It's a toolbox that can be used to easily write multiplication-like operations easily.  What I needed was:
    C * diag(S1) * A * diag(S2) * B * diag(S3)

... where S1, S2 and S3 are optional.  I also needed:
   C * diag(scalei) * A * diag(scalej) * V        # V is a vector

So I built those two multiplies.  Maybe someone could be more clever to write a general n-dimensional tensor multiply template.

-- Elizabeth



On Mon, Jan 18, 2016 at 12:20 PM, Christoph Hertzberg <chtz@xxxxxxxxxxxxxxxxxxxxxxxx> wrote:
Hi Elizabeth,

sorry for not having answered yet.

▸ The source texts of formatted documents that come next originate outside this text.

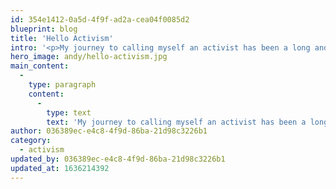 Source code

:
 ```yaml
---
id: 354e1412-0a5d-4f9f-ad2a-cea04f0085d2
blueprint: blog
title: 'Hello Activism'
intro: '<p>My journey to calling myself an activist has been a long and rambling one. When I first came out as a lesbian my senior year in high school, I didn&#039;t want that fact to drastically change my life. I still wanted to wear a dress at my wedding, I still wanted to have a stereotypical wedding and lead a similar life to the one my parents lead. In short I wanted to lead my life as a &#039;&#039;happens-to-be-gay&#039;&#039;.</p>'
hero_image: andy/hello-activism.jpg
main_content:
  -
    type: paragraph
    content:
      -
        type: text
        text: 'My journey to calling myself an activist has been a long and rambling one. When I first came out as a lesbian my senior year in high school, I didn''t want that fact to drastically change my life. I still wanted to wear a dress at my wedding, I still wanted to have a stereotypical wedding and lead a similar life to the one my parents lead. In short I wanted to lead my life as a ''''happens-to-be-gay''''.'
author: 036389ec-e4c8-4f9d-86ba-21d98c3226b1
category:
  - activism
updated_by: 036389ec-e4c8-4f9d-86ba-21d98c3226b1
updated_at: 1636214392
---
```

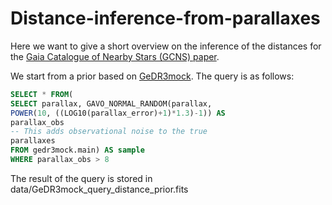 # Distance-inference-from-parallaxes

Here we want to give a short overview on the inference of the distances for the [Gaia Catalogue of Nearby Stars (GCNS) paper](https://ui.adsabs.harvard.edu/abs/2021A%26A...649A...6G).

We start from a prior based on [GeDR3mock](https://ui.adsabs.harvard.edu/abs/2020PASP..132g4501R/abstract).
The query is as follows:

``` sql
SELECT * FROM(
SELECT parallax, GAVO_NORMAL_RANDOM(parallax,
POWER(10, ((LOG10(parallax_error)+1)*1.3)-1)) AS
parallax_obs
-- This adds observational noise to the true
parallaxes
FROM gedr3mock.main) AS sample
WHERE parallax_obs > 8
```
The result of the query is stored in data/GeDR3mock_query_distance_prior.fits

I try to briefly answer/comment your questions/suggestions below.

On 2016-01-14 14:15, Elizabeth Fischer wrote:
1. I would think of spsparse::Array vs. Eigen::Sparse in the same vein as
Eigen::Tensor vs. Eigen::Matrix.  spsparse::Array is desirable for the same
reason as Eigen::Matrix.

If I understand you correctly, spsparse::Array relates to Eigen::SparseMatrix as Eigen::Tensor to Eigen::Matrix, right?

2. Internally, spsparse::Array is (currently) a coordinate tensor: i.e.,
internally it has one array per index, plus an array for values.  If
nothing else, this is a convenient way to assemble the required triplets
that can then be used as a constructor for Eigen::Matrix or Eigen::Vector.
SpSparse is also good at consolidating duplicates in your original list.

If you have two index arrays and a value array, you can directly use them in an Eigen::SparseView and Eigen can already convert that to CSC/CSR or to dense matrices. Of course, this only works for two dimensions at the moment..

3. Algorithms are written on SpSparse arrays by iterating through the
elements.  Algorithms are implemented on multiple arrays together by
sorting and joining the elements.  This is efficient for many operations,
for example sparse-sparse tensor multiplication.  You cannot directly ask a
SpSparse array for the (i,j) element.

Ok, by tensor multiplication you mean element-wise multiplication or something like
Res(i,j,k) = SUM_l A(i,j,l)*B(i,l,k); (or other variants)?

If I understand you correctly, your library supports both?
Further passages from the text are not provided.